(Records excerpted from a collection)
::::::::

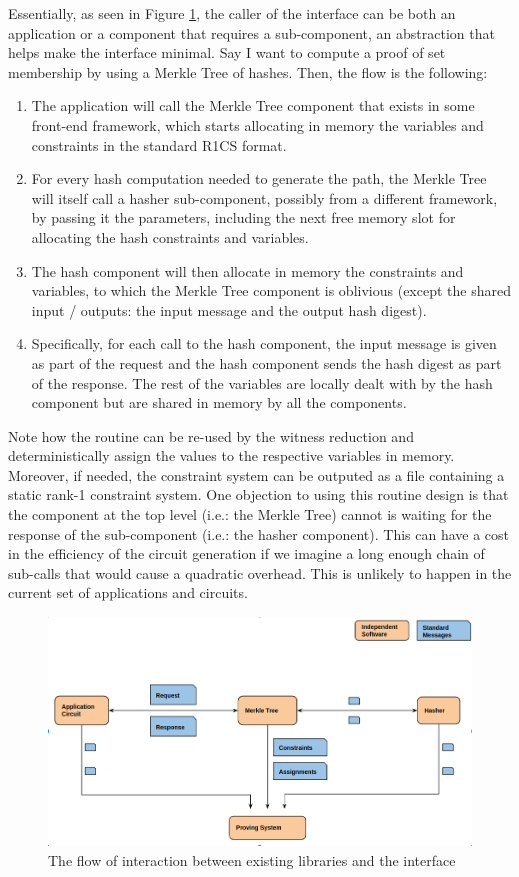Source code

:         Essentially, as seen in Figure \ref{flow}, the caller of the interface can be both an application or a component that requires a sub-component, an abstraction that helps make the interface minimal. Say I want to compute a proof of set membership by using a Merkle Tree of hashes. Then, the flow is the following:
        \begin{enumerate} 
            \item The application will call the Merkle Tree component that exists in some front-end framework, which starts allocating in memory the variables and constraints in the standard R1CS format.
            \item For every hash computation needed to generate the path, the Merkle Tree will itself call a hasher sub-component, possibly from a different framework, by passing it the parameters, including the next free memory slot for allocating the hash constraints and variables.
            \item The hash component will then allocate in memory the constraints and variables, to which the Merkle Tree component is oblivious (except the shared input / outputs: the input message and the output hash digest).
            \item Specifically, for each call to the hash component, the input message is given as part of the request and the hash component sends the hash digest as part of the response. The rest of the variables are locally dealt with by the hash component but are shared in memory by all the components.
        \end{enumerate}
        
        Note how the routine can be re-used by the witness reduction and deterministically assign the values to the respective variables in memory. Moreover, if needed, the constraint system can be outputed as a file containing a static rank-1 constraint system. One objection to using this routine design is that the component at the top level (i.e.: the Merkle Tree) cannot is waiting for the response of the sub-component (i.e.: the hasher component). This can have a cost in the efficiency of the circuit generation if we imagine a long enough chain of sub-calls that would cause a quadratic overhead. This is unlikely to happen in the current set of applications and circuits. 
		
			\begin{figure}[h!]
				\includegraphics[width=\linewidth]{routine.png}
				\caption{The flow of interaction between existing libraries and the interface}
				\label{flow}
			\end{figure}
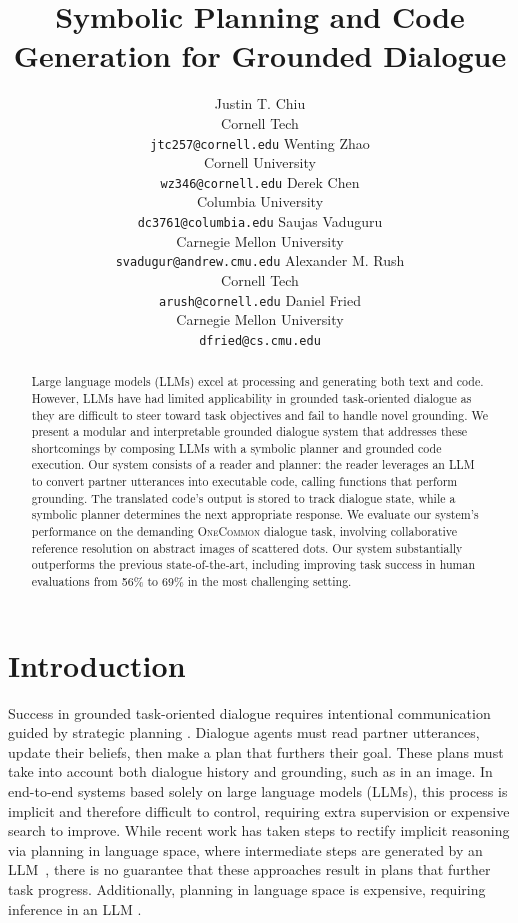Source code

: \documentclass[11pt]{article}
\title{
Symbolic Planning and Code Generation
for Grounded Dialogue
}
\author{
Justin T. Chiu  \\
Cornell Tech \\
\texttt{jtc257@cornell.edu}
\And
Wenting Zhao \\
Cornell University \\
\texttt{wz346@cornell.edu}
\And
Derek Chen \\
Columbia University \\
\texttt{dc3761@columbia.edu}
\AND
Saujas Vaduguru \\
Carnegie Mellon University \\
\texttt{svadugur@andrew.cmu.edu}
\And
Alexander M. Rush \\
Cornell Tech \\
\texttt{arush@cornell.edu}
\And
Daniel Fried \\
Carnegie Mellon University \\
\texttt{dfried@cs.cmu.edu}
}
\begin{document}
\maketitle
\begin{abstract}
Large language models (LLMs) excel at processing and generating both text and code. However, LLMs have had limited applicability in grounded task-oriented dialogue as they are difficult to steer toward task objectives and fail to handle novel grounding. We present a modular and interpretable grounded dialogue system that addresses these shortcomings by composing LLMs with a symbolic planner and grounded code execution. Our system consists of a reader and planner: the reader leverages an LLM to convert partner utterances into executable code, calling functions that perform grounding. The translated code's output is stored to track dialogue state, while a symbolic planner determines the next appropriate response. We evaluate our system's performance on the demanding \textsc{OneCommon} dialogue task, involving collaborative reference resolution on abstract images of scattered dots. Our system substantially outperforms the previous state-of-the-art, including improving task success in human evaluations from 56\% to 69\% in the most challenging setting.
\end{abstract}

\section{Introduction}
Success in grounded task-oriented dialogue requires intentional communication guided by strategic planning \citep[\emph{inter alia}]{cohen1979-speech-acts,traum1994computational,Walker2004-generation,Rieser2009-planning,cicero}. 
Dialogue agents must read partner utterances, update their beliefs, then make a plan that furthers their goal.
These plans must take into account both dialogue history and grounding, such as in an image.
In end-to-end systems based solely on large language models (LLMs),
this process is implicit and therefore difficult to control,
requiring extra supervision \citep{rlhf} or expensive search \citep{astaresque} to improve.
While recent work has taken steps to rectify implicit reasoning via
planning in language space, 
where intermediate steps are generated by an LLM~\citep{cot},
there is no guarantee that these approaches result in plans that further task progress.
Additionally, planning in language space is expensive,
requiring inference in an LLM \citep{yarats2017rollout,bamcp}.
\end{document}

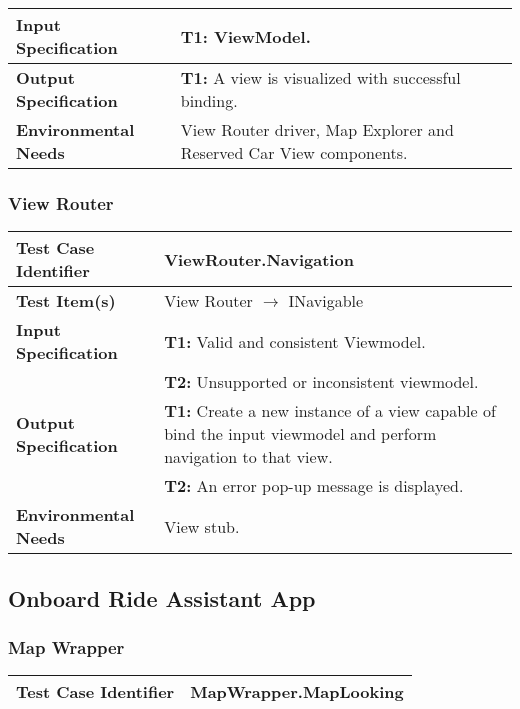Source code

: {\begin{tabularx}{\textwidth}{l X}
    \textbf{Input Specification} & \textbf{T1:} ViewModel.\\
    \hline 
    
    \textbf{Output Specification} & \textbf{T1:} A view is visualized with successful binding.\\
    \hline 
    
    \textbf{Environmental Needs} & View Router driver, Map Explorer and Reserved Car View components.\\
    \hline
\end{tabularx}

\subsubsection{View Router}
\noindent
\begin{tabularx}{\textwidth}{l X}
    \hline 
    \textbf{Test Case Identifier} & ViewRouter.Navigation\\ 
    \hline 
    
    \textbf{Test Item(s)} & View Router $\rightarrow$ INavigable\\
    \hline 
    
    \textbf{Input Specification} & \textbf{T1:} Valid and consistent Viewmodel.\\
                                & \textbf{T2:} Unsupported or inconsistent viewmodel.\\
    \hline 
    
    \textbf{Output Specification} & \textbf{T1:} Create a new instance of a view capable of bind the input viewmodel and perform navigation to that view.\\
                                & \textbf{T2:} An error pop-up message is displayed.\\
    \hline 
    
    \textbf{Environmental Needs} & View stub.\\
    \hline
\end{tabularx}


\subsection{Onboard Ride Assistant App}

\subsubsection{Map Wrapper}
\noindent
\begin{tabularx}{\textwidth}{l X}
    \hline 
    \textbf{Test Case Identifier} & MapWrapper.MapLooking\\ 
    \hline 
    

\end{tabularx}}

::::::::

- [Assigned task]:
All lines that hold the word "components" should be copied from the data.

- [Output of the task]:
            \item Specifically, for each call to the hash component, the input message is given as part of the request and the hash component sends the hash digest as part of the response. The rest of the variables are locally dealt with by the hash component but are shared in memory by all the components.
    \textbf{Environmental Needs} & View Router driver, Map Explorer and Reserved Car View components.\\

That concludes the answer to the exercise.